LETTER: Not all are hooting at this GOP field

Published 4:00 pm Tuesday, December 27, 2011

To the Editor:

The column Presidential contest a hoot’ does what Democrats always do, it shifts the focus away from a president that can boast only of negative accomplishments. I should know, I was a Democrat for nearly 40 years. Before I could even vote, I was working for Senator Robert F. Kennedy. I helped Barney Frank first get elected. I learned up close and personal how candidates avoid taking responsibility for their words and actions, and quite frankly, it made me sick. It still does.

Not that Republicans are much different. Maybe it’s time we stopped dividing our elected officials into Democrat or Republican, and started paying attention to what they believe in. If people want to have a European style Social-Democrat in office, if you value more governmental spending, higher taxes, a larger percentage of permanently unemployed, greater governmental control over your everyday choices, less personal responsibility for the poor and needy, less personal responsibility for the environment, less personal responsibility for almost everything, then Obama is your man. This is not guesswork, its all been done in Europe, by many countries, and always with the same result.

On the other hand, if you’re a person who sees a problem and wants to personally get involved in the process of fixing it, then Obama and the Democrats are NOT going to appeal to you. Unfortunately, neither are most Republicans, who simply prefer a different tack to more governmental control. The problem is not what politicians label themselves, the problem is that so few of them display core values in keeping with the long and inspiring tradition of American freedom. Less government means more personal responsibility. It also means more choice.

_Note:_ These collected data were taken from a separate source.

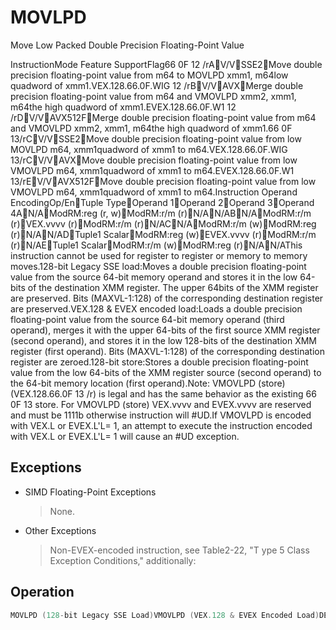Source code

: # MOVLPD

Move Low Packed Double Precision Floating-Point Value

InstructionMode Feature SupportFlag66 0F 12 /rAV/VSSE2Move double precision floating-point value from m64 to MOVLPD xmm1, m64low quadword of xmm1.VEX.128.66.0F.WIG 12 /rBV/VAVXMerge double precision floating-point value from m64 and VMOVLPD xmm2, xmm1, m64the high quadword of xmm1.EVEX.128.66.0F.W1 12 /rDV/VAVX512FMerge double precision floating-point value from m64 and VMOVLPD xmm2, xmm1, m64the high quadword of xmm1.66 0F 13/rCV/VSSE2Move double precision floating-point value from low MOVLPD m64, xmm1quadword of xmm1 to m64.VEX.128.66.0F.WIG 13/rCV/VAVXMove double precision floating-point value from low VMOVLPD m64, xmm1quadword of xmm1 to m64.EVEX.128.66.0F.W1 13/rEV/VAVX512FMove double precision floating-point value from low VMOVLPD m64, xmm1quadword of xmm1 to m64.Instruction Operand EncodingOp/EnTuple TypeOperand 1Operand 2Operand 3Operand 4AN/AModRM:reg (r, w)ModRM:r/m (r)N/AN/ABN/AModRM:r/m (r)VEX.vvvv (r)ModRM:r/m (r)N/ACN/AModRM:r/m (w)ModRM:reg (r)N/AN/ADTuple1 ScalarModRM:reg (w)EVEX.vvvv (r)ModRM:r/m (r)N/AETuple1 ScalarModRM:r/m (w)ModRM:reg (r)N/AN/AThis instruction cannot be used for register to register or memory to memory moves.128-bit Legacy SSE load:Moves a double precision floating-point value from the source 64-bit memory operand and stores it in the low 64-bits of the destination XMM register.
The upper 64bits of the XMM register are preserved.
Bits (MAXVL-1:128) of the corresponding destination register are preserved.VEX.128 & EVEX encoded load:Loads a double precision floating-point value from the source 64-bit memory operand (third operand), merges it with the upper 64-bits of the first source XMM register (second operand), and stores it in the low 128-bits of the destination XMM register (first operand).
Bits (MAXVL-1:128) of the corresponding destination register are zeroed.128-bit store:Stores a double precision floating-point value from the low 64-bits of the XMM register source (second operand) to the 64-bit memory location (first operand).Note: VMOVLPD (store) (VEX.128.66.0F 13 /r) is legal and has the same behavior as the existing 66 0F 13 store.
For VMOVLPD (store) VEX.vvvv and EVEX.vvvv are reserved and must be 1111b otherwise instruction will #UD.If VMOVLPD is encoded with VEX.L or EVEX.L'L= 1, an attempt to execute the instruction encoded with VEX.L or EVEX.L'L= 1 will cause an #UD exception.

## Exceptions

- SIMD Floating-Point Exceptions
  > None.
- Other Exceptions
  > Non-EVEX-encoded instruction, see Table2-22, "T
  > ype 5 Class Exception Conditions," additionally:

## Operation

```C
MOVLPD (128-bit Legacy SSE Load)VMOVLPD (VEX.128 & EVEX Encoded Load)DEST[63:0] := SRC2[63:0]DEST[127:64] := SRC1[127:64]DEST[MAXVL-1:128] := 0VMOVLPD (Store)DEST[63:0] := SRC[63:0]Intel C/C++ Compiler Intrinsic EquivalentMOVLPD __m128d _mm_loadl_pd ( __m128d a, double *p)MOVLPD void _mm_storel_pd (double *p, __m128d a)
```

I also have watched the Republican debates, but I have seen something far different than that voiced in John McColgan’s column. I see a number of family-oriented, freedom-oriented candidates, ones who give voice to new solutions, who ask our help in seeing those solutions come to fruition. They do not ask me to believe that government is the answer to everything, that all my problems can be solved by edict and legislation. They do not wish me to sign away my God-given rights and responsibilities in return for a government handout.

I would like to see less government spending, less regulation, less taxation. Several of the Republican candidates represent this. President Obama does not.